データ改竄により、医薬品の効能に対する信頼は著しく損なわれた。
刑事告発は当然の対応と言えよう。
高血圧治療薬「ディオバン」の臨床研究データ改竄問題で、厚生労働省は、販売元のノバルティスファーマ社を薬事法違反(虚偽・誇大広告)の疑いで東京地検に告発した。
誰がデータを不正に操作したのか。この問題では肝心な点が分かっていない。地検の捜査による全容解明を求めたい。
ディオバンの効果を調べるための臨床研究は5大学で行われた。このうち、京都府立医大と慈恵医大では、脳卒中などのリスクが大幅に下がるとの結果が出た。

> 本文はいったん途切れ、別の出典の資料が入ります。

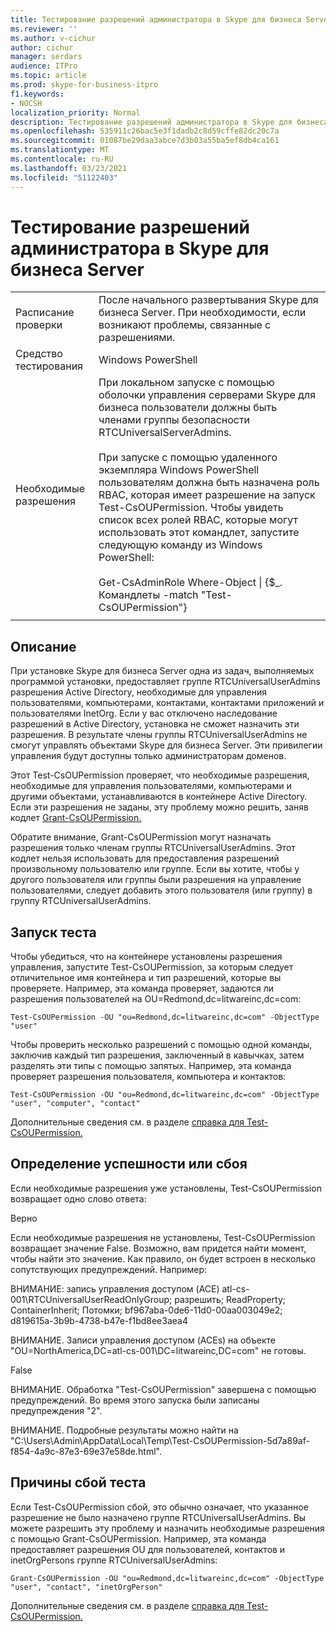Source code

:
 ```yaml
---
title: Тестирование разрешений администратора в Skype для бизнеса Server
ms.reviewer: ''
ms.author: v-cichur
author: cichur
manager: serdars
audience: ITPro
ms.topic: article
ms.prod: skype-for-business-itpro
f1.keywords:
- NOCSH
localization_priority: Normal
description: Тестирование разрешений администратора в Skype для бизнеса Server
ms.openlocfilehash: 535911c26bac5e3f1dadb2c8d59cffe82dc20c7a
ms.sourcegitcommit: 01087be29daa3abce7d3b03a55ba5ef8db4ca161
ms.translationtype: MT
ms.contentlocale: ru-RU
ms.lasthandoff: 03/23/2021
ms.locfileid: "51122403"
---
```

# <a name="testing-admin-permissions-in-skype-for-business-server"></a>Тестирование разрешений администратора в Skype для бизнеса Server

| | |
|--|--|
|Расписание проверки|После начального развертывания Skype для бизнеса Server. При необходимости, если возникают проблемы, связанные с разрешениями.|
|Средство тестирования|Windows PowerShell|
|Необходимые разрешения|При локальном запуске с помощью оболочки управления серверами Skype для бизнеса пользователи должны быть членами группы безопасности RTCUniversalServerAdmins.<br><br/>При запуске с помощью удаленного экземпляра Windows PowerShell пользователям должна быть назначена роль RBAC, которая имеет разрешение на запуск Test-CsOUPermission. Чтобы увидеть список всех ролей RBAC, которые могут использовать этот командлет, запустите следующую команду из Windows PowerShell:<br/><br/>Get-CsAdminRole Where-Object \| {$_. Командлеты -match "Test-CsOUPermission"}|
|||

## <a name="description"></a>Описание

При установке Skype для бизнеса Server одна из задач, выполняемых программой установки, предоставляет группе RTCUniversalUserAdmins разрешения Active Directory, необходимые для управления пользователями, компьютерами, контактами, контактами приложений и пользователями InetOrg. Если у вас отключено наследование разрешений в Active Directory, установка не сможет назначить эти разрешения. В результате члены группы RTCUniversalUserAdmins не смогут управлять объектами Skype для бизнеса Server. Эти привилегии управления будут доступны только администраторам доменов. 

Этот Test-CsOUPermission проверяет, что необходимые разрешения, необходимые для управления пользователями, компьютерами и другими объектами, устанавливаются в контейнере Active Directory. Если эти разрешения не заданы, эту проблему можно решить, заняв кодлет [Grant-CsOUPermission.](/powershell/module/skype/Grant-CsOUPermission) 

Обратите внимание, Grant-CsOUPermission могут назначать разрешения только членам группы RTCUniversalUserAdmins. Этот кодлет нельзя использовать для предоставления разрешений произвольному пользователю или группе. Если вы хотите, чтобы у другого пользователя или группы были разрешения на управление пользователями, следует добавить этого пользователя (или группу) в группу RTCUniversalUserAdmins. 


## <a name="running-the-test"></a>Запуск теста

Чтобы убедиться, что на контейнере установлены разрешения управления, запустите Test-CsOUPermission, за которым следует отличительное имя контейнера и тип разрешений, которые вы проверяете. Например, эта команда проверяет, задаются ли разрешения пользователей на OU=Redmond,dc=litwareinc,dc=com:

`Test-CsOUPermission -OU "ou=Redmond,dc=litwareinc,dc=com" -ObjectType "user"`

Чтобы проверить несколько разрешений с помощью одной команды, заключив каждый тип разрешения, заключенный в кавычках, затем разделять эти типы с помощью запятых. Например, эта команда проверяет разрешения пользователя, компьютера и контактов:

`Test-CsOUPermission -OU "ou=Redmond,dc=litwareinc,dc=com" -ObjectType "user", "computer", "contact"`

Дополнительные сведения см. в разделе [справка для Test-CsOUPermission.](/powershell/module/skype/test-csoupermission)

## <a name="determining-success-or-failure"></a>Определение успешности или сбоя

Если необходимые разрешения уже установлены, Test-CsOUPermission возвращает одно слово ответа:

Верно

Если необходимые разрешения не установлены, Test-CsOUPermission возвращает значение False. Возможно, вам придется найти момент, чтобы найти это значение. Как правило, он будет встроен в несколько сопутствующих предупреждений. Например:

ВНИМАНИЕ: запись управления доступом (ACE) atl-cs-001\RTCUniversalUserReadOnlyGroup; разрешить; ReadProperty; ContainerInherit; Потомки; bf967aba-0de6-11d0-00aa003049e2; d819615a-3b9b-4738-b47e-f1bd8ee3aea4 

ВНИМАНИЕ. Записи управления доступом (ACEs) на объекте "OU=NorthAmerica,DC=atl-cs-001\DC=litwareinc,DC=com" не готовы. 

False 

ВНИМАНИЕ. Обработка "Test-CsOUPermission" завершена с помощью предупреждений. Во время этого запуска были записаны предупреждения "2". 

ВНИМАНИЕ. Подробные результаты можно найти на "C:\Users\Admin\AppData\Local\Temp\Test-CsOUPermission-5d7a89af-f854-4a9c-87e3-69e37e58de.html". 

## <a name="reasons-why-the-test-might-have-failed"></a>Причины сбой теста

Если Test-CsOUPermission сбой, это обычно означает, что указанное разрешение не было назначено группе RTCUniversalUserAdmins. Вы можете разрешить эту проблему и назначить необходимые разрешения с помощью Grant-CsOUPermission. Например, эта команда предоставляет разрешения OU для пользователей, контактов и inetOrgPersons группе RTCUniversalUserAdmins:

`Grant-CsOUPermission -OU "ou=Redmond,dc=litwareinc,dc=com" -ObjectType "user", "contact", "inetOrgPerson"`

Дополнительные сведения см. в разделе [справка для Test-CsOUPermission.](/powershell/module/skype/test-csoupermission)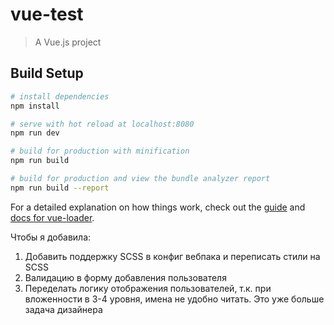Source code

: # vue-test

> A Vue.js project

## Build Setup

``` bash
# install dependencies
npm install

# serve with hot reload at localhost:8080
npm run dev

# build for production with minification
npm run build

# build for production and view the bundle analyzer report
npm run build --report
```

For a detailed explanation on how things work, check out the [guide](http://vuejs-templates.github.io/webpack/) and [docs for vue-loader](http://vuejs.github.io/vue-loader).


Чтобы я добавила:
1. Добавить поддержку SCSS в конфиг вебпака и переписать стили на SCSS
2. Валидацию в форму добавления пользователя
3. Переделать логику отображения пользователей, т.к. при вложенности в 3-4 уровня, имена не удобно читать. Это уже больше задача дизайнера
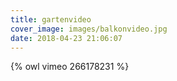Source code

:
 ```yaml
---
title: gartenvideo
cover_image: images/balkonvideo.jpg
date: 2018-04-23 21:06:07
---
```


{% owl vimeo 266178231 %}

ところが、鍵となる発症者数や血圧のデータ改竄が判明した。
データを解析したノバ社の社員(退職済み)は、大学や厚労省検討会の調査で改竄を否定した。強制力のない調査の限界だろう。
ノバ社は、慈恵医大などの論文を利用し、医学誌や医師向けの講演会で宣伝を展開した。年間約9000億円の降圧剤市場の中で、ディオバンの売り上げは年間1000億円に上った。
根拠のないデータで薬を宣伝した企業の責任は極めて重い。
宣伝を真に受けて、安価な既存薬の代わりにディオバンを処方した医師も多いとみられる。薬剤費は、保険料や国庫から拠出されている。医療保険財政に悪影響も及んだのではないか。
研究を行った大学は、刑事告発の対象にはならないが、改竄データに基づく論文を発表した責任は免れない。統計解析に関する自前の専門家がおらず、元社員に丸投げしていたからだ。
5大学の研究室には、ノバ社から計11億円超の寄付金が支払われていた。研究がゆがめられたことと関係はないのか、徹底的に解明してもらいたい。
医学会にも問題は多い。
慈恵医大の論文に対しては、「ディオバンの効果が過大評価されやすい研究計画で、信用できない」という指摘もあった。それにもかかわらず、日本高血圧学会は、論文を診療指針に採用した。
診療指針の作成者や学会幹部にも、製薬業界から多額の資金提供を受けた医師がいる。
大学などが医薬品研究で企業と連携することは必要だ。だが、研究者が中立公正の立場を保てなければ、それは癒着にすぎない。